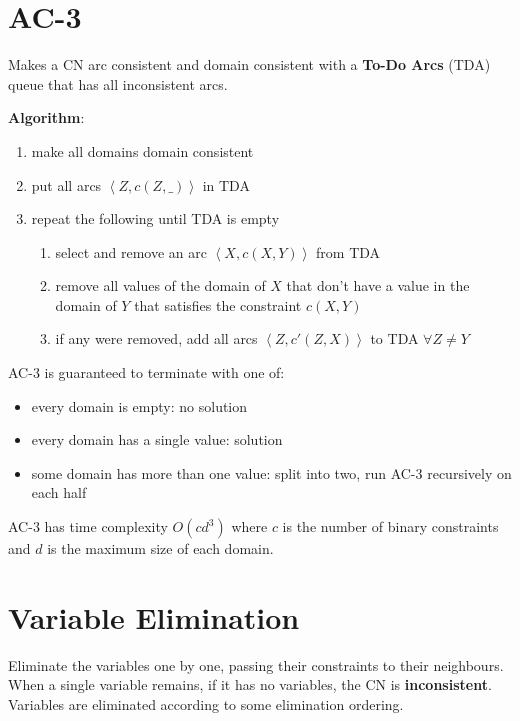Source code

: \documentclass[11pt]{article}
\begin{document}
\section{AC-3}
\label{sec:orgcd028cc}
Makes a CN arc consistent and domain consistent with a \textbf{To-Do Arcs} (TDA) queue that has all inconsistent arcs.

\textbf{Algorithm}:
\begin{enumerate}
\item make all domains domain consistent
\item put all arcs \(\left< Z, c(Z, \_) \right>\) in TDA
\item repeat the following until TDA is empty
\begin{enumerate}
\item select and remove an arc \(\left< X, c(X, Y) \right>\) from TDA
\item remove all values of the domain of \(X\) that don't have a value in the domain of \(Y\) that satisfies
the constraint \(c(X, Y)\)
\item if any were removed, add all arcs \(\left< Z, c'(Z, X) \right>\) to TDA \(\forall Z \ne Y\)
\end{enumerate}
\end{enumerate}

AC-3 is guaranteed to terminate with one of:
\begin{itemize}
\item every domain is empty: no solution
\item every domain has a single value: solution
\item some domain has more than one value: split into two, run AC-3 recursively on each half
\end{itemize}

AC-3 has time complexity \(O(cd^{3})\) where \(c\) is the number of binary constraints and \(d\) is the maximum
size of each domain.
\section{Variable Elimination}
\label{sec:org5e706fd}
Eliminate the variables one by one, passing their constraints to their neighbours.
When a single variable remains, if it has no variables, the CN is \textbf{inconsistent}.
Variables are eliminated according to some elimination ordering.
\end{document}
...
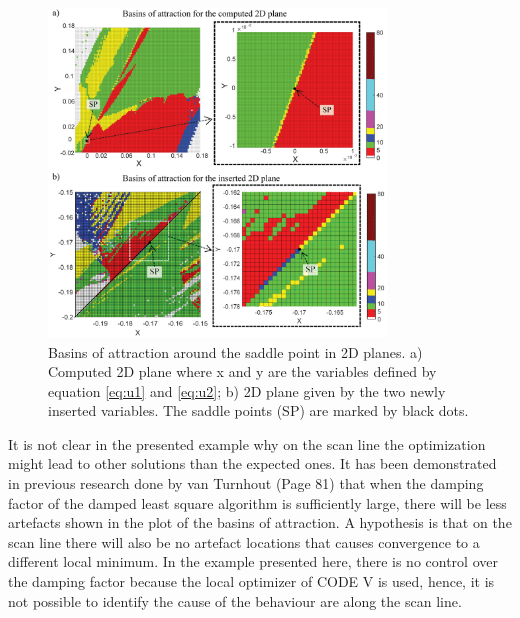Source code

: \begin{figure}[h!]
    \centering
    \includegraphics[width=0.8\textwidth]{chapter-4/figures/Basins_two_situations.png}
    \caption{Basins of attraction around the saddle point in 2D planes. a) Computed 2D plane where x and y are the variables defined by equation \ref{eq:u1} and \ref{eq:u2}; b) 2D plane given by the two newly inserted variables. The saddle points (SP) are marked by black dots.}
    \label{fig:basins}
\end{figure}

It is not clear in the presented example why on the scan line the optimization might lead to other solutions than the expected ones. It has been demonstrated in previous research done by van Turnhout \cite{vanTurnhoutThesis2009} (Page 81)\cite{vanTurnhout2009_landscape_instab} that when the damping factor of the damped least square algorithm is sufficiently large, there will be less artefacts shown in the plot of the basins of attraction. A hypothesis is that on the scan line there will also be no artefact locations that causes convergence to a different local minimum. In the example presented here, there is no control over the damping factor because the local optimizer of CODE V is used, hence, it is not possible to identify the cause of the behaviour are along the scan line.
--
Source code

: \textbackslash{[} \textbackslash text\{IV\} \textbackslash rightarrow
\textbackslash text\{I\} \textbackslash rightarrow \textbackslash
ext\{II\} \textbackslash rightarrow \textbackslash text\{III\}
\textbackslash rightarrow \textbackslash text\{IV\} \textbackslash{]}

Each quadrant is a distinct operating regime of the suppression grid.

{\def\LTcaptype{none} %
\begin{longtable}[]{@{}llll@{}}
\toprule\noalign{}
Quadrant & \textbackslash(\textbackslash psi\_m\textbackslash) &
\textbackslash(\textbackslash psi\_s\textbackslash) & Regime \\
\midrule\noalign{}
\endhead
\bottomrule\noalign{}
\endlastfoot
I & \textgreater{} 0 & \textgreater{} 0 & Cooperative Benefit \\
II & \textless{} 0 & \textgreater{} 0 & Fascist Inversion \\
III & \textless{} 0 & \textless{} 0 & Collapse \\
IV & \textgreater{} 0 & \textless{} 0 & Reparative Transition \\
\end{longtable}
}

**Task**: Every line of the records above where the string "with" is found should be copied.

**Task solution**:
Makes a CN arc consistent and domain consistent with a \textbf{To-Do Arcs} (TDA) queue that has all inconsistent arcs.
AC-3 is guaranteed to terminate with one of:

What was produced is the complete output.